I recognise the deep distress that the theft of a much-loved pet can cause, which is why laws are already in place to deal with offenders who commit such abhorrent crimes, but more can be done. The Environment Secretary, the Home Secretary and I have had discussions to consider further action, and I have set up a taskforce to investigate and tackle this issue from end to end, looking at prevention, reporting, enforcement and prosecution.
I welcome the setting up of the taskforce, because what is important is not just the sentencing but the deterrent effect, so that we see fewer pets—dogs, particularly—being stolen. The Secretary of State’s answer will be very welcome, but can he say what more can be done?
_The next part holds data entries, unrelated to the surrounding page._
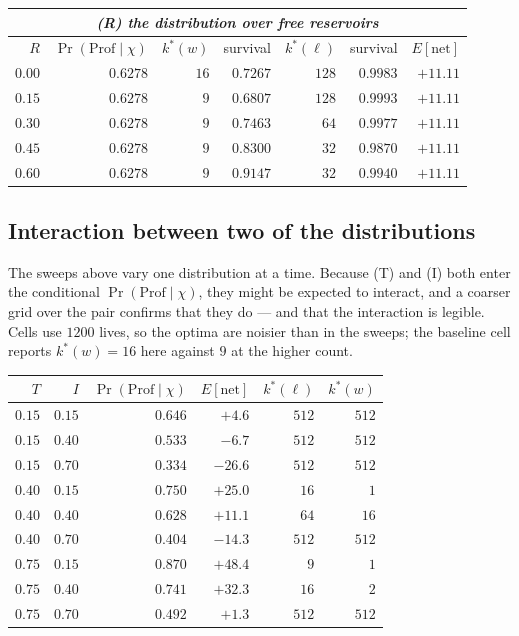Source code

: \documentclass[11pt,a4paper]{article}
\theoremstyle{plain}
\theoremstyle{definition}
\theoremstyle{remark}
\begin{document}
\begin{center}
\begin{tabular}{rrrrrrr}
\multicolumn{7}{c}{\emph{(R) the distribution over free reservoirs}}\\[3pt]
\toprule
$R$ & $\Pr(\mathrm{Prof}\mid\chi)$ & $k^*(w)$ & survival & $k^*(\ell)$ & survival
& $E[\text{net}]$ \\
\midrule
$0.00$ & $0.6278$ & $16$ & $0.7267$ & $128$ & $0.9983$ & $+11.11$ \\
$0.15$ & $0.6278$ & $9$ & $0.6807$ & $128$ & $0.9993$ & $+11.11$ \\
$0.30$ & $0.6278$ & $9$ & $0.7463$ & $64$ & $0.9977$ & $+11.11$ \\
$0.45$ & $0.6278$ & $9$ & $0.8300$ & $32$ & $0.9870$ & $+11.11$ \\
$0.60$ & $0.6278$ & $9$ & $0.9147$ & $32$ & $0.9940$ & $+11.11$ \\
\bottomrule
\end{tabular}
\end{center}

\subsection{Interaction between two of the distributions}

The sweeps above vary one distribution at a time. Because (T) and (I) both enter
the conditional $\Pr(\mathrm{Prof}\mid\chi)$, they might be expected to interact,
and a coarser grid over the pair confirms that they do --- and that the
interaction is legible. Cells use $1200$ lives, so the optima are noisier than in
the sweeps; the baseline cell reports $k^*(w) = 16$ here against $9$ at the
higher count.

\begin{center}
\begin{tabular}{rrrrrr}
\toprule
$T$ & $I$ & $\Pr(\mathrm{Prof}\mid\chi)$ & $E[\text{net}]$ & $k^*(\ell)$ & $k^*(w)$ \\
\midrule
$0.15$ & $0.15$ & $0.646$ & $+4.6$ & $512$ & $512$ \\
$0.15$ & $0.40$ & $0.533$ & $-6.7$ & $512$ & $512$ \\
$0.15$ & $0.70$ & $0.334$ & $-26.6$ & $512$ & $512$ \\
$0.40$ & $0.15$ & $0.750$ & $+25.0$ & $16$ & $1$ \\
$0.40$ & $0.40$ & $0.628$ & $+11.1$ & $64$ & $16$ \\
$0.40$ & $0.70$ & $0.404$ & $-14.3$ & $512$ & $512$ \\
$0.75$ & $0.15$ & $0.870$ & $+48.4$ & $9$ & $1$ \\
$0.75$ & $0.40$ & $0.741$ & $+32.3$ & $16$ & $2$ \\
$0.75$ & $0.70$ & $0.492$ & $+1.3$ & $512$ & $512$ \\
\bottomrule
\end{tabular}
\end{center}
\end{document}

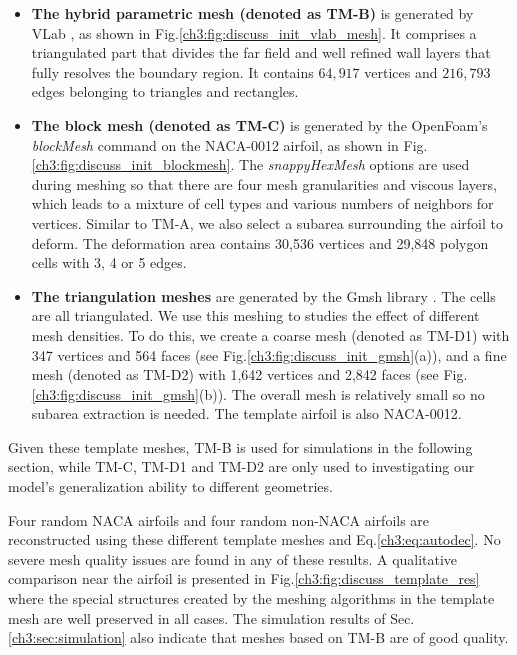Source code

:\begin{itemize}
    \item {\textbf{The hybrid parametric mesh (denoted as TM-B)} is generated by VLab \cite{aa.Chappin2010, aa.Viola2018}, as shown in Fig.\ref{ch3:fig:discuss_init_vlab_mesh}. It comprises a triangulated part that divides the far field and well refined wall layers that fully resolves the boundary region. It contains $64,917$ vertices and $216,793$ edges belonging to triangles and rectangles.}

    \item \textbf{The block mesh (denoted as TM-C)} is generated by the OpenFoam's \textit{blockMesh} command on the NACA-0012 airfoil, as shown in Fig.\ref{ch3:fig:discuss_init_blockmesh}.
    The \textit{snappyHexMesh} options are used during meshing so that there are four mesh granularities and viscous layers, which leads to a mixture of cell types and various numbers of neighbors for vertices.
    Similar to TM-A, we also select a subarea surrounding the airfoil to deform.
    The deformation area contains 30,536 vertices and 29,848 polygon cells with 3, 4 or 5 edges.
    
    \item \textbf{The triangulation meshes} are generated by the Gmsh library \cite{aa.Geuzaine2009}.
    The cells are all triangulated.
    We use this meshing to studies the effect of different mesh densities.
    To do this, we create a coarse mesh (denoted as TM-D1) with 347 vertices and 564 faces (see Fig.\ref{ch3:fig:discuss_init_gmsh}(a)), and a fine mesh (denoted as TM-D2) with 1,642 vertices and 2,842 faces (see Fig.\ref{ch3:fig:discuss_init_gmsh}(b)).
    The overall mesh is relatively small so no subarea extraction is needed.
    The template airfoil is also NACA-0012.
\end{itemize}
%
Given these template meshes, TM-B is used for simulations in the following section, while TM-C, TM-D1 and TM-D2 are only used to investigating our model's generalization ability to different geometries.

Four random NACA airfoils and four random non-NACA airfoils are reconstructed using these different template meshes and Eq.\ref{ch3:eq:autodec}. No severe mesh quality issues are found in any of these results. 
A qualitative comparison near the airfoil is presented in Fig.\ref{ch3:fig:discuss_template_res} where the special structures created by the meshing algorithms in the template mesh are well preserved in all cases. The simulation results of Sec.\ref{ch3:sec:simulation} also indicate that meshes based on TM-B are of good quality.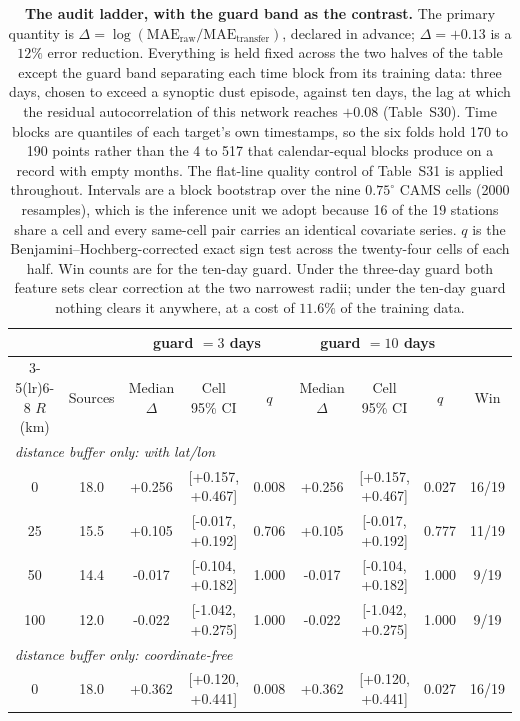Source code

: \documentclass[11pt]{article}
\begin{document}
\begin{table}[htbp]\centering\footnotesize
\caption{\textbf{The audit ladder, with the guard band as the contrast.} The primary
quantity is $\Delta=\log(\mathrm{MAE_{raw}}/\mathrm{MAE_{transfer}})$, declared in advance;
$\Delta=+0.13$ is a $12\%$ error reduction. Everything is held fixed across the two halves
of the table except the guard band separating each time block from its training data:
three days, chosen to exceed a synoptic dust episode, against ten days, the lag at which
the residual autocorrelation of this network reaches $+0.08$ (Table~S30). Time blocks are
quantiles of each target's own timestamps, so the six folds hold 170 to 190 points rather
than the 4 to 517 that calendar-equal blocks produce on a record with empty months. The
flat-line quality control of Table~S31 is applied throughout. Intervals are a block
bootstrap over the nine $0.75^\circ$ CAMS cells (2000 resamples), which is the inference
unit we adopt because 16 of the 19 stations share a cell and every same-cell pair carries
an identical covariate series. $q$ is the Benjamini--Hochberg-corrected exact sign test
across the twenty-four cells of each half. Win counts are for the ten-day guard. Under the
three-day guard both feature sets clear correction at the two narrowest radii; under the
ten-day guard nothing clears it anywhere, at a cost of $11.6\%$ of the training data.}
\begin{tabular}{ccccccccc}\toprule
& & \multicolumn{3}{c}{guard $=3$ days} & \multicolumn{3}{c}{guard $=10$ days} & \\
\cmidrule(lr){3-5}\cmidrule(lr){6-8}
$R$ (km) & Sources & Median $\Delta$ & Cell 95\% CI & $q$ & Median $\Delta$ & Cell 95\% CI & $q$ & Win \\ \midrule
\multicolumn{9}{l}{\textit{distance buffer only: with lat/lon}} \\
0 & 18.0 & +0.256 & [+0.157, +0.467] & 0.008 & +0.256 & [+0.157, +0.467] & 0.027 & 16/19 \\
25 & 15.5 & +0.105 & [-0.017, +0.192] & 0.706 & +0.105 & [-0.017, +0.192] & 0.777 & 11/19 \\
50 & 14.4 & -0.017 & [-0.104, +0.182] & 1.000 & -0.017 & [-0.104, +0.182] & 1.000 & 9/19 \\
100 & 12.0 & -0.022 & [-1.042, +0.275] & 1.000 & -0.022 & [-1.042, +0.275] & 1.000 & 9/19 \\
\multicolumn{9}{l}{\textit{distance buffer only: coordinate-free}} \\
0 & 18.0 & +0.362 & [+0.120, +0.441] & 0.008 & +0.362 & [+0.120, +0.441] & 0.027 & 16/19 \\

\end{tabular}
\end{table}
\end{document}
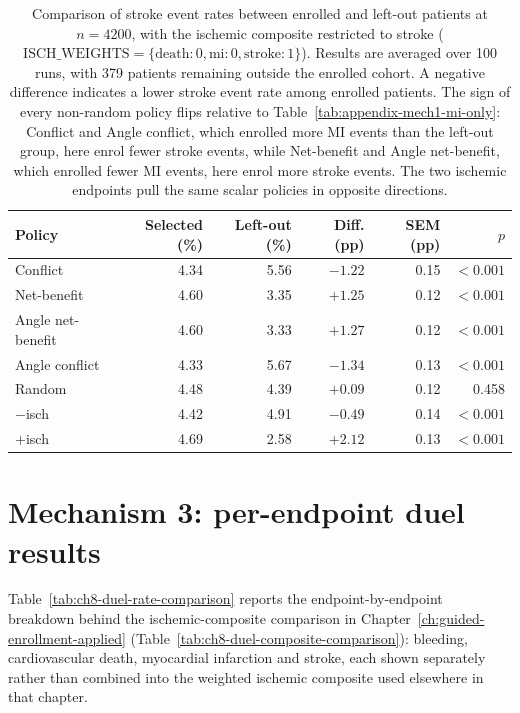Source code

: \begin{table}[htbp]
    \centering
    \small
    \setlength{\tabcolsep}{6pt}
    \begin{tabular}{lrrrrr}
        \toprule
        Policy & Selected (\%) & Left-out (\%) & Diff. (pp) & SEM (pp) & $p$ \\
        \midrule
        Conflict           & 4.34 & 5.56 & $-1.22$ & 0.15 & $<0.001$ \\
        Net-benefit        & 4.60 & 3.35 & $+1.25$ & 0.12 & $<0.001$ \\
        Angle net-benefit  & 4.60 & 3.33 & $+1.27$ & 0.12 & $<0.001$ \\
        Angle conflict     & 4.33 & 5.67 & $-1.34$ & 0.13 & $<0.001$ \\
        Random             & 4.48 & 4.39 & $+0.09$ & 0.12 & 0.458 \\
        $-$isch            & 4.42 & 4.91 & $-0.49$ & 0.14 & $<0.001$ \\
        $+$isch            & 4.69 & 2.58 & $+2.12$ & 0.13 & $<0.001$ \\
        \bottomrule
    \end{tabular}
    \caption{Comparison of stroke event rates between enrolled and left-out patients at
    $n=4200$, with the ischemic composite restricted to stroke
    ($\text{ISCH\_WEIGHTS} = \{\text{death}: 0, \text{mi}: 0, \text{stroke}: 1\}$).
    Results are averaged over 100 runs, with 379 patients remaining outside the enrolled
    cohort. A negative difference indicates a lower stroke event rate among enrolled
    patients. The sign of every non-random policy flips relative to
    Table~\ref{tab:appendix-mech1-mi-only}: Conflict and Angle conflict, which enrolled
    more MI events than the left-out group, here enrol fewer stroke events, while
    Net-benefit and Angle net-benefit, which enrolled fewer MI events, here enrol more
    stroke events. The two ischemic endpoints pull the same scalar policies in opposite
    directions.}
    \label{tab:appendix-mech1-stroke-only}
\end{table}

\section{Mechanism 3: per-endpoint duel results}

Table~\ref{tab:ch8-duel-rate-comparison} reports the endpoint-by-endpoint breakdown
behind the ischemic-composite comparison in Chapter~\ref{ch:guided-enrollment-applied}
(Table~\ref{tab:ch8-duel-composite-comparison}): bleeding, cardiovascular death,
myocardial infarction and stroke, each shown separately rather than combined into the
weighted ischemic composite used elsewhere in that chapter.

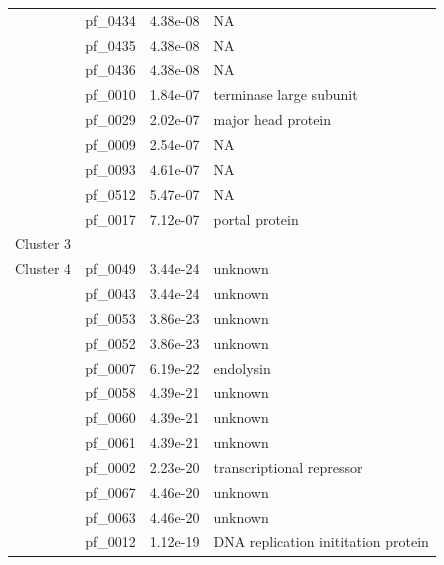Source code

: \begin{table}
\begin{lrbox}{\leftbox}
\begin{tabular}[t]{llll}
                                        & pf\_0434 & 4.38e-08 & NA \\ 
                                        & pf\_0435 & 4.38e-08 & NA \\ 
                                        & pf\_0436 & 4.38e-08 & NA \\ 
                                        & pf\_0010 & 1.84e-07 & terminase large subunit \\ 
                                        & pf\_0029 & 2.02e-07 & major head protein \\ 
                                        & pf\_0009 & 2.54e-07 & NA \\ 
                                        & pf\_0093 & 4.61e-07 & NA \\ 
                                        & pf\_0512 & 5.47e-07 & NA \\ 
                                        & pf\_0017 & 7.12e-07 & portal protein \\ 
            \midrule
            Cluster 3 & & & \\
            \midrule
            \multirow{1}{*}{Cluster 4} & pf\_0049 & 3.44e-24 & unknown \\ 
                                        & pf\_0043 & 3.44e-24 & unknown \\ 
                                        & pf\_0053 & 3.86e-23 & unknown \\ 
                                        & pf\_0052 & 3.86e-23 & unknown \\ 
                                        & pf\_0007 & 6.19e-22 & endolysin \\ 
                                        & pf\_0058 & 4.39e-21 & unknown \\ 
                                        & pf\_0060 & 4.39e-21 & unknown \\ 
                                        & pf\_0061 & 4.39e-21 & unknown \\ 
                                        & pf\_0002 & 2.23e-20 & transcriptional repressor \\ 
                                        & pf\_0067 & 4.46e-20 & unknown \\ 
                                        & pf\_0063 & 4.46e-20 & unknown \\ 
                                        & pf\_0012 & 1.12e-19 & DNA replication inititation protein \\ 

\end{tabular}
\end{lrbox}
\end{table}

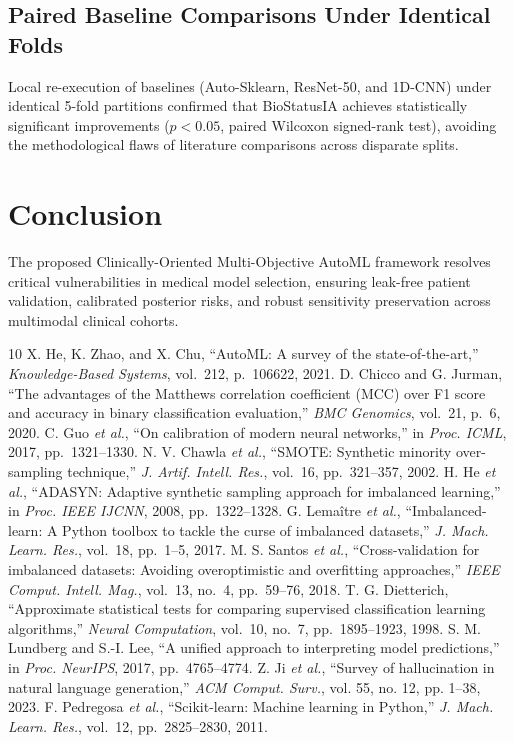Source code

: \documentclass[conference]{IEEEtran}
\begin{document}
\subsection{Paired Baseline Comparisons Under Identical Folds}
Local re-execution of baselines (Auto-Sklearn, ResNet-50, and 1D-CNN) under identical 5-fold partitions confirmed that BioStatusIA achieves statistically significant improvements ($p < 0.05$, paired Wilcoxon signed-rank test), avoiding the methodological flaws of literature comparisons across disparate splits.

\section{Conclusion}
The proposed Clinically-Oriented Multi-Objective AutoML framework resolves critical vulnerabilities in medical model selection, ensuring leak-free patient validation, calibrated posterior risks, and robust sensitivity preservation across multimodal clinical cohorts.

\begin{thebibliography}{10}
 X. He, K. Zhao, and X. Chu, ``AutoML: A survey of the state-of-the-art,'' \emph{Knowledge-Based Systems}, vol.~212, p.~106622, 2021.
 D. Chicco and G. Jurman, ``The advantages of the Matthews correlation coefficient (MCC) over F1 score and accuracy in binary classification evaluation,'' \emph{BMC Genomics}, vol.~21, p.~6, 2020.
 C. Guo \textit{et al.}, ``On calibration of modern neural networks,'' in \emph{Proc. ICML}, 2017, pp.~1321--1330.
 N. V. Chawla \textit{et al.}, ``SMOTE: Synthetic minority over-sampling technique,'' \emph{J. Artif. Intell. Res.}, vol.~16, pp.~321--357, 2002.
 H. He \textit{et al.}, ``ADASYN: Adaptive synthetic sampling approach for imbalanced learning,'' in \emph{Proc. IEEE IJCNN}, 2008, pp.~1322--1328.
 G. Lema\^itre \textit{et al.}, ``Imbalanced-learn: A Python toolbox to tackle the curse of imbalanced datasets,'' \emph{J. Mach. Learn. Res.}, vol.~18, pp.~1--5, 2017.
 M. S. Santos \textit{et al.}, ``Cross-validation for imbalanced datasets: Avoiding overoptimistic and overfitting approaches,'' \emph{IEEE Comput. Intell. Mag.}, vol.~13, no.~4, pp.~59--76, 2018.
 T. G. Dietterich, ``Approximate statistical tests for comparing supervised classification learning algorithms,'' \emph{Neural Computation}, vol.~10, no.~7, pp.~1895--1923, 1998.
 S. M. Lundberg and S.-I. Lee, ``A unified approach to interpreting model predictions,'' in \emph{Proc. NeurIPS}, 2017, pp.~4765--4774.
 Z. Ji \textit{et al.}, ``Survey of hallucination in natural language generation,'' \textit{ACM Comput. Surv.}, vol. 55, no. 12, pp. 1--38, 2023.
 F. Pedregosa \emph{et al.}, ``Scikit-learn: Machine learning in Python,'' \emph{J. Mach. Learn. Res.}, vol.~12, pp.~2825--2830, 2011.
\end{thebibliography}
\end{document}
I ask him this on behalf of my two rescue labradors, Sophie and Chase, but also on behalf of the newly elected police and crime commissioner in Gloucestershire, the Conservative Chris Nelson, who made stopping pet theft one of his key election priorities.
I am grateful to my right hon. Friend. I declare an interest, as an owner of a cat. Let us not forget that this applies to a number of much-loved animals, who have, particularly in lockdown, proved an invaluable source of solace and comfort to many millions of people. He is right to talk about the wider issue. Those who minimise pet theft forget that it is often the thin end of a wedge and it might even involve organised crime. We need to take a zero tolerance approach here in order to deal with wider criminality, so we will be looking at the nature of the black market that exists and the rises we have seen with regard to the value of individual animals. All that is very much on the table.